SUPPLIED ENTRIES Block Start

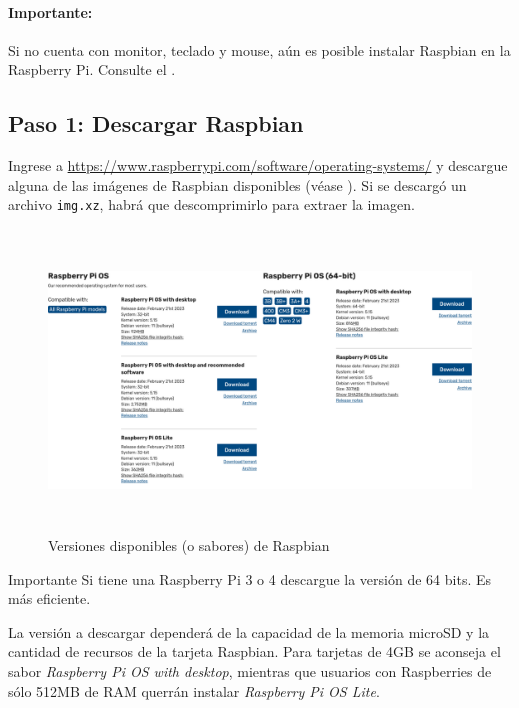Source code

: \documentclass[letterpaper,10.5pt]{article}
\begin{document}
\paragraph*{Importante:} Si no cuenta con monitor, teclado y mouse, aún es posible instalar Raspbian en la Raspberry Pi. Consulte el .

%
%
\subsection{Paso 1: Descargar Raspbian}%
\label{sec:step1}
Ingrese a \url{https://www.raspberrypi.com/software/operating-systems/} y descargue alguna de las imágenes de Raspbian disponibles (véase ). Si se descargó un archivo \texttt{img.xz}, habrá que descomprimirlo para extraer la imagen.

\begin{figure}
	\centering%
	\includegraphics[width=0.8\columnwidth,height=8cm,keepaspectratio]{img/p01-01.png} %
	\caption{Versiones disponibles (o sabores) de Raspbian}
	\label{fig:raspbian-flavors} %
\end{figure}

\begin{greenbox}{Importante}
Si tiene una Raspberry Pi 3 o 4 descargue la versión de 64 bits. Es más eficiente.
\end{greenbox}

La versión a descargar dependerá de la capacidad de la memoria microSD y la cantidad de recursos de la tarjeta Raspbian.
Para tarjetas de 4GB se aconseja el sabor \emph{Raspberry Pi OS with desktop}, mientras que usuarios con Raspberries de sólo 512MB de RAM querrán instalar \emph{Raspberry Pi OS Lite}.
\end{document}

SUPPLIED ENTRIES Block End

-- WORK INSTRUCTIONS --
Please copy out the whole listing exactly, minus its pictures.

-- PROBLEM SOLUTION --
Source code

: \documentclass[letterpaper,10.5pt]{article}
\begin{document}
\paragraph*{Importante:} Si no cuenta con monitor, teclado y mouse, aún es posible instalar Raspbian en la Raspberry Pi. Consulte el .

%
%
\subsection{Paso 1: Descargar Raspbian}%
\label{sec:step1}
Ingrese a \url{https://www.raspberrypi.com/software/operating-systems/} y descargue alguna de las imágenes de Raspbian disponibles (véase ). Si se descargó un archivo \texttt{img.xz}, habrá que descomprimirlo para extraer la imagen.

\begin{figure}
	\centering%
	\includegraphics[width=0.8\columnwidth,height=8cm,keepaspectratio]{img/p01-01.png} %
	\caption{Versiones disponibles (o sabores) de Raspbian}
	\label{fig:raspbian-flavors} %
\end{figure}

\begin{greenbox}{Importante}
Si tiene una Raspberry Pi 3 o 4 descargue la versión de 64 bits. Es más eficiente.
\end{greenbox}

La versión a descargar dependerá de la capacidad de la memoria microSD y la cantidad de recursos de la tarjeta Raspbian.
Para tarjetas de 4GB se aconseja el sabor \emph{Raspberry Pi OS with desktop}, mientras que usuarios con Raspberries de sólo 512MB de RAM querrán instalar \emph{Raspberry Pi OS Lite}.
\end{document}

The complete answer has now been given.